One month ago I went into my drafts and finally finished a piece I started six years ago. I told my friend’s 14-year-old sister she wasn’t fat knowing very well that my validation will do nothing for her. At this point, no one’s validation can stop her from drowning. I’ve been that 14-year-old. We all have. I conclude my piece with the idea that self-doubt doesn’t really go away as we grow, we just become busier people. At the end of the day, we’re all pretending we aren’t still 14.

Three weeks ago I wrote a description of woman I saw at a park in Germany when I was 16. Each time I look back at that moment, it seems to change.  At first she was just a woman crying at a park. When I was 18, she seemed so lonely that she had to cry at a park. At 20, she was so ignored that a stranger’s attention was good enough. At 21, I figured she was hiding from an abusive husband or maybe an ignorant mother in the open. Her home, was the strange place.

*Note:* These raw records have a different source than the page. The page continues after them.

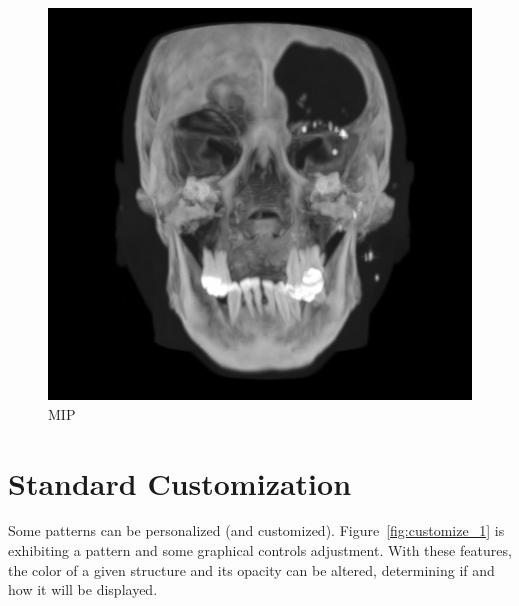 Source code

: \begin{figure}[!htb]
\centering
\includegraphics[scale=0.55]{../user_guide_figures/invesalius_screen/MIP.jpg}
\caption{MIP}
\label{fig:MIP}
\end{figure}

\newpage

\section{Standard Customization}

Some patterns can be personalized (and customized). Figure~\ref{fig:customize_1} is exhibiting a pattern and some graphical controls adjustment. With these features, the color of a given structure and its opacity can be altered, determining if and how it will be displayed.

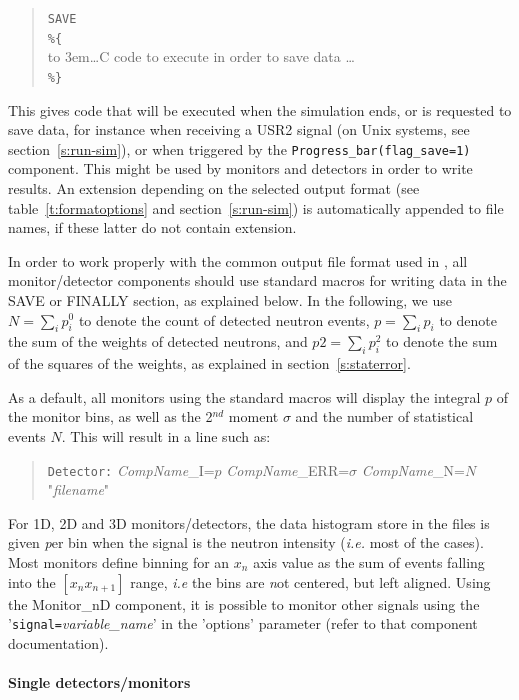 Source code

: \begin{quote}
  \texttt{SAVE} \\
  \verb|%{| \\
  \hbox to 3em{}\ldots C code to execute in order to save data \ldots \\
  \verb|%}|
\end{quote}
This gives code that will be executed when the simulation ends, or is requested
to save data, for instance when receiving a USR2 signal (on Unix systems, see
section~\ref{s:run-sim}), or when triggered by the
\texttt{Progress\_bar(flag\_save=1)} component.  This might be used by monitors
and detectors in order to write results.  An extension depending on the selected
output format (see table~\ref{t:formatoptions} and section~\ref{s:run-sim}) is
automatically appended to file names, if these latter do not contain extension.

In order to work properly with the common output file format used in
\MCS, all monitor/detector components should use standard macros for
writing data in the SAVE or FINALLY section, as explained below. In the
following, we use $N = \sum_i p_i^0$ to denote the count of detected
neutron events, $p = \sum_i p_i$ to denote the sum of the weights of
detected neutrons, and $\textit{p2} = \sum_i p_i^2$ to denote the sum of
the squares of the weights, as explained in section~\ref{s:staterror}.

As a default, all monitors using the standard macros will display the
integral $p$ of the monitor bins, as well as the 2$^{nd}$ moment $\sigma$
and the number of statistical events $N$. This will result in a line such as:

\begin{quote}
\verb+Detector:+ {\it CompName}\_I=$p$ {\it CompName}\_ERR=$\sigma$ {\it CompName}\_N=$N$ "{\it filename}"
\end{quote}

For 1D, 2D and 3D monitors/detectors, the data histogram store in the files is
given {\emph per bin} when the signal is the neutron intensity ({\it i.e.} most
of the cases). Most monitors define binning for an $x_n$ axis value as the sum
of events falling into the $[ x_n x_{n+1} ]$ range, {\it i.e} the bins are
{\emph not} centered, but left aligned.  Using the Monitor\_nD component, it is
possible to monitor other signals using the '\verb+signal=+{\it variable\_name}'
in the 'options' parameter (refer to that component documentation).

\paragraph{Single detectors/monitors}
\label{s:DETECTOR_OUT}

One week ago I wrote a paragraph about man I met while I was fighting time. He made of me a blushing teenager – so in love with the idea of love, the reckless kind. He knows I’m crazy, I think he’ll save me. Three sentences in, I stopped myself from writing further. This time I’m not going to try to finish it, this story isn’t going to be mine to write, I want it to be out of my control. I’m finally okay with that. It still lays in a black little notebook, unfinished. I can’t help but think how rarely incomplete art tells a happy story.

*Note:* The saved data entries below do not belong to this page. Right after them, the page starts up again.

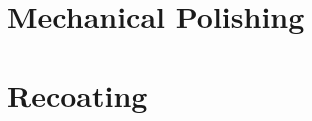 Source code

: \documentclass[12pt]{report}
\begin{document}
    




    \renewcommand{\abstractname}{Acknowledgements}
    \begin{abstract}

    \end{abstract}






    \chapter{Mechanical Polishing}
    

    \chapter{Recoating}
    

    
    
\end{document}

During the day, these are the things I write about. The people I meet, the stories they tell and what they do to me. This is what my work is made of. How words can pull one in, show them a story and give birth to emotion.  And it could be anything – the life of a stranger, child, teenager, woman or even man.

But if you catch hold of me in the dead middle of the night and cut me open, you will find a little girl who is questioning it all. Do I see you in the desperation of an addict? In the screams of a quiet child? In the loneliness an insecure teenager?  Or Do I go looking for you in the hands of a crying woman? In the presence a man I can’t wait to fall in love with?

I do not know.

I don’t write about you. Not anymore.